Exercise goal —
Across all the entries, how many lines hold "존재하여"? Answer with that number and nothing else.

Available data below:

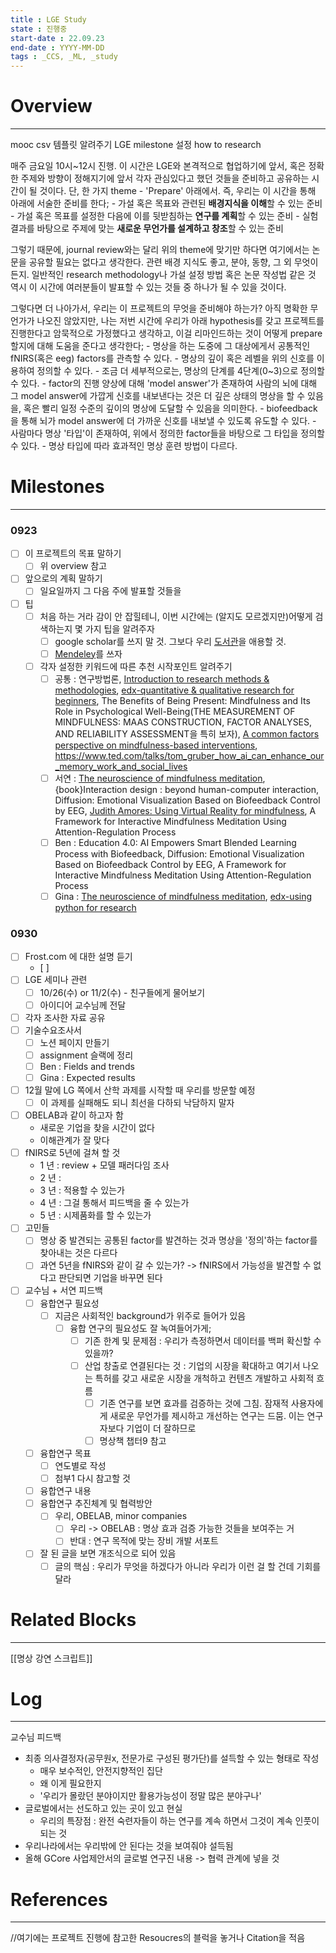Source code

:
 ```yaml
---
title : LGE Study
state : 진행중
start-date : 22.09.23
end-date : YYYY-MM-DD
tags : _CCS, _ML, _study
---
```

# Overview
---
mooc csv 템플릿 알려주기
LGE milestone 설정
how to research

매주 금요일 10시~12시 진행.
이 시간은 LGE와 본격적으로 협업하기에 앞서, 혹은 정확한 주제와 방향이 정해지기에 앞서 각자 관심있다고 했던 것들을 준비하고 공유하는 시간이 될 것이다.
단, 한 가지 theme - 'Prepare' 아래에서. 즉, 우리는 이 시간을 통해 아래에 서술한 준비를 한다;
	- 가설 혹은 목표와 관련된 **배경지식을 이해**할 수 있는 준비
	- 가설 혹은 목표를 설정한 다음에 이를 뒷받침하는 **연구를 계획**할 수 있는 준비
	- 실험 결과를 바탕으로 주제에 맞는 **새로운 무언가를 설계하고 창조**할 수 있는 준비

그렇기 때문에, journal review와는 달리 위의 theme에 맞기만 하다면 여기에서는 논문을 공유할 필요는 없다고 생각한다. 관련 배경 지식도 좋고, 분야, 동향, 그 외 무엇이든지. 일반적인 research methodology나 가설 설정 방법 혹은 논문 작성법 같은 것 역시 이 시간에 여러분들이 발표할 수 있는 것들 중 하나가 될 수 있을 것이다.

그렇다면 더 나아가서, 우리는 이 프로젝트의 무엇을 준비해야 하는가? 아직 명확한 무언가가 나오진 않았지만, 나는 저번 시간에 우리가 아래 hypothesis를 갖고 프로젝트를 진행한다고 암묵적으로 가정했다고 생각하고, 이걸 리마인드하는 것이 어떻게 prepare 할지에 대해 도움을 준다고 생각한다;
	- 명상을 하는 도중에 그 대상에게서 공통적인 fNIRS(혹은 eeg) factors를 관측할 수 있다.
	- 명상의 깊이 혹은 레벨을 위의 신호를 이용하여 정의할 수 있다.
		- 조금 더 세부적으로는, 명상의 단계를 4단계(0~3)으로 정의할 수 있다.
		- factor의 진행 양상에 대해  'model answer'가 존재하여 사람의 뇌에 대해 그 model answer에 가깝게 신호를 내보낸다는 것은 더 깊은 상태의 명상을 할 수 있음을, 혹은 빨리 일정 수준의 깊이의 명상에 도달할 수 있음을 의미한다.
	- biofeedback을 통해 뇌가 model answer에 더 가까운 신호를 내보낼 수 있도록 유도할 수 있다.
	- 사람마다 명상 '타입'이 존재하여, 위에서 정의한 factor들을 바탕으로 그 타입을 정의할 수 있다.
	- 명상 타입에 따라 효과적인 명상 훈련 방법이 다르다.



# Milestones
---
### 0923
- [ ] 이 프로젝트의 목표 말하기
	- [ ] 위 overview 참고
- [ ] 앞으로의 계획 말하기
	- [ ] 일요일까지 그 다음 주에 발표할 것들을 
- [ ] 팁
	- [ ] 처음 하는 거라 감이 안 잡힐테니, 이번 시간에는 (알지도 모르겠지만)어떻게 검색하는지 몇 가지 팁을 알려주자
		- [ ] google scholar를 쓰지 말 것. 그보다 우리 [도서관](https://kaist-primo.hosted.exlibrisgroup.com/primo-explore/search?vid=KAIST)을 애용할 것.
		- [ ] [Mendeley](https://chrome.google.com/webstore/detail/mendeley-web-importer/dagcmkpagjlhakfdhnbomgmjdpkdklff)를 쓰자
	- [ ] 각자 설정한 키워드에 따른 추천 시작포인트 알려주기
		- [ ] 공통  : 연구방법론, [Introduction to research methods & methodologies](https://www.youtube.com/watch?v=nv7MOoHMM2k), [edx-quantitative & qualitative research for beginners](https://learning.edx.org/course/course-v1:NUS+QQRB001x+2T2021/home), The Benefits of Being Present: Mindfulness and Its Role in Psychological Well-Being(THE MEASUREMENT OF MINDFULNESS: MAAS CONSTRUCTION, FACTOR ANALYSES, AND RELIABILITY ASSESSMENT을 특히 보자), [A common factors perspective on mindfulness-based interventions](https://www.nature.com/articles/s44159-022-00090-8#Sec2), https://www.ted.com/talks/tom_gruber_how_ai_can_enhance_our_memory_work_and_social_lives
		- [ ] 서연  : [The neuroscience of mindfulness meditation](https://www.nature.com/articles/nrn3916), {book}Interaction design : beyond human-computer interaction, Diffusion: Emotional Visualization Based on Biofeedback Control by EEG, [Judith Amores: Using Virtual Reality for mindfulness](https://www.youtube.com/watch?v=dqfjJ-S6lhg&ab_channel=INKtalks), A Framework for Interactive Mindfulness Meditation Using Attention-Regulation Process
		- [ ] Ben   : Education 4.0: AI Empowers Smart Blended Learning Process with Biofeedback, Diffusion: Emotional Visualization Based on Biofeedback Control by EEG, A Framework for Interactive Mindfulness Meditation Using Attention-Regulation Process
		- [ ] Gina  : [The neuroscience of mindfulness meditation](https://www.nature.com/articles/nrn3916), [edx-using python for research](https://www.edx.org/course/using-python-for-research?index=product&queryID=be68ceefec1a39ff1ae5982fa5235729&position=9)

### 0930
- [ ] Frost.com 에 대한 설명 듣기
	- [ ] 
- [ ] LGE 세미나 관련
	- [ ] 10/26(수) or 11/2(수) - 친구들에게 물어보기
	- [ ] 아이디어 교수님께 전달
- [ ] 각자 조사한 자료 공유
- [ ] 기술수요조사서
	- [ ] 노션 페이지 만들기
	- [ ] assignment 슬랙에 정리
	- [ ] Ben :  Fields and trends
	- [ ] Gina : Expected results
- [ ] 12월 말에 LG 쪽에서 산학 과제를 시작할 때 우리를 방문할 예정
	- [ ] 이 과제를 실패해도 되니 최선을 다하되 낙담하지 말자
- [ ] OBELAB과 같이 하고자 함
	- 새로운 기업을 찾을 시간이 없다
	- 이해관계가 잘 맞다
- [ ] fNIRS로 5년에 걸쳐 할 것
	- 1 년 : review + 모델 패러다임 조사
	- 2 년 : 
	- 3 년 : 적용할 수 있는가
	- 4 년 : 그걸 통해서 피드백을 줄 수 있는가
	- 5 년 : 시제품화를 할 수 있는가
- [ ] 고민들
	- [ ] 명상 중 발견되는 공통된 factor를 발견하는 것과 명상을 '정의'하는 factor를 찾아내는 것은 다르다
	- [ ] 과연 5년을 fNIRS와 같이 갈 수 있는가? -> fNIRS에서 가능성을 발견할 수 없다고 판단되면 기업을 바꾸면 된다
- [ ] 교수님 + 서연 피드백
	- [ ] 융합연구 필요성
		- [ ] 지금은 사회적인 background가 위주로 들어가 있음
			- [ ] 융합 연구의 필요성도 잘 녹여들어가게; 
				- [ ] 기존 한계 및 문제점 : 우리가 측정하면서 데이터를 백퍼 확신할 수 있을까? 
				- [ ] 산업 창출로 연결된다는 것 : 기업의 시장을 확대하고 여기서 나오는 특허를 갖고 새로운 시장을 개척하고 컨텐츠 개발하고 사회적 흐름
					- [ ] 기존 연구를 보면 효과를 검증하는 것에 그침. 잠재적 사용자에게 새로운 무언가를 제시하고 개선하는 연구는 드뭄. 이는 연구자보다 기업이 더 잘하므로 
					- [ ] 명상책 챕터9 참고
	- [ ] 융합연구 목표
		- [ ] 연도별로 작성
		- [ ] 첨부1 다시 참고할 것
	- [ ] 융합연구 내용
	- [ ] 융합연구 추진체계 및 협력방안
		- [ ] 우리, OBELAB, minor companies
			- [ ] 우리 -> OBELAB : 명상 효과 검증 가능한 것들을 보여주는 거
			- [ ] 반대 : 연구 목적에 맞는 장비 개발 서포트
	- [ ] 잘 된 글을 보면 개조식으로 되어 있음
		- [ ] 글의 핵심 : 우리가 무엇을 하겠다가 아니라 우리가 이런 걸 할 건데 기회를 달라

# Related Blocks
---
[[명상 강연 스크립트]]


# Log
---

교수님 피드백
- 최종 의사결정자(공무원x, 전문가로 구성된 평가단)를 설득할 수 있는 형태로 작성
	- 매우 보수적인, 안전지향적인 집단
	- 왜 이게 필요한지
	- '우리가 몰랐던 분야이지만 활용가능성이 정말 많은 분야구나'
- 글로벌에서는 선도하고 있는 곳이 있고 현실
	- 우리의 특장점 : 완전 숙련자들이 하는 연구를 계속 하면서 그것이 계속 인풋이 되는 것
- 우리나라에서는 우리밖에 안 된다는 것을 보여줘야 설득됨
- 올해 GCore 사업제안서의 글로벌 연구진 내용 -> 협력 관계에 넣을 것

# References
---
//여기에는 프로젝트 진행에 참고한 Resoucres의 블럭을 놓거나 Citation을 적음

End of Available data.

Answer to this exercise —
2